According to the National Safety Council, falls are one of the top causes of injuries in the U.S. at about 8.9 million each year. Of these, about 17,000 of them are slip and fall accidents, which are also known as premises liability accidents, and are a common cause of personal injury lawsuits. Since winter and the associated wet weather are coming, here are some things you should know about premises liability cases and how to avoid a slip and fall accident in the first place.
Slip and fall accidents commonly happen in the wintertime, when walkways are icy, slushy, or slippery if they are not well-maintained. If a person slips and falls on someone else’s property, the property owner or manager may be liable if he or she was negligent in reasonably maintaining the property. An important thing to remember here is that determining fault in a property liability case can be pretty complicated.
A property owner may be found negligent if he or she knew that the pathways on their property were dangerous and did nothing to take care of the problem. To be found at fault, the property owner must have known that there was a wet or slippery walkway but did nothing to make the pathway safe within a reasonable amount of time.
Of course, one aspect of property liability is the responsibility of the person who is walking. If a person is careless in the path they choose to take or the manner in which they choose to take it, the property owner may not be found at fault after all.
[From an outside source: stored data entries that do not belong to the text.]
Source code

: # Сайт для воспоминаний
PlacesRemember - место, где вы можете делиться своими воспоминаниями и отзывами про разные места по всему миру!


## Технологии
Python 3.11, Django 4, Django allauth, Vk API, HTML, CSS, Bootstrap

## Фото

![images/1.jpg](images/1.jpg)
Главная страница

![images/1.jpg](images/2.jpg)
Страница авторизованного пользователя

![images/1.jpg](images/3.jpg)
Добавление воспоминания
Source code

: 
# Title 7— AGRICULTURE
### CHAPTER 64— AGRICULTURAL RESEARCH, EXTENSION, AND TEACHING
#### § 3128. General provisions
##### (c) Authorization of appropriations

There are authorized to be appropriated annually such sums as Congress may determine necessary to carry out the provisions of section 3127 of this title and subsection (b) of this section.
How to Walk in Wet Weather
- Wear shoes with good traction or even spikes if necessary.
- Use cleared off walkways rather than those that aren’t.
- Do not walk with your hands in your pockets, since you might need them to catch yourself if you do fall.
- Walk slowly and carefully over wet or dark patches of a walkway and assume that they are slippery.
- Walk like a penguin — lean forward slightly to keep your center of gravity over your feet.
If You Do Slip and Fall…
The first thing you should do is seek medical attention to assess and treat any injuries. If you have intentions of filing a personal injury claim, you should then document as much about the scene as you can like the time of day the incident happened, take pictures of the path, if there was sufficient lighting in the area of the slip and fall, and where the path is with respect to where the business is.
In 2013, medical expenses, lost wages, property damage, and employer costs comprised about $267 billion, which makes personal injury a fairly costly experience. If you think you are due compensation after a slip and fall accident you should contact a personal injury lawyer to help you fight your case. Most of personal injury cases — 95% to 96% — are settled out of court, but if your case gets there you will need experienced representation.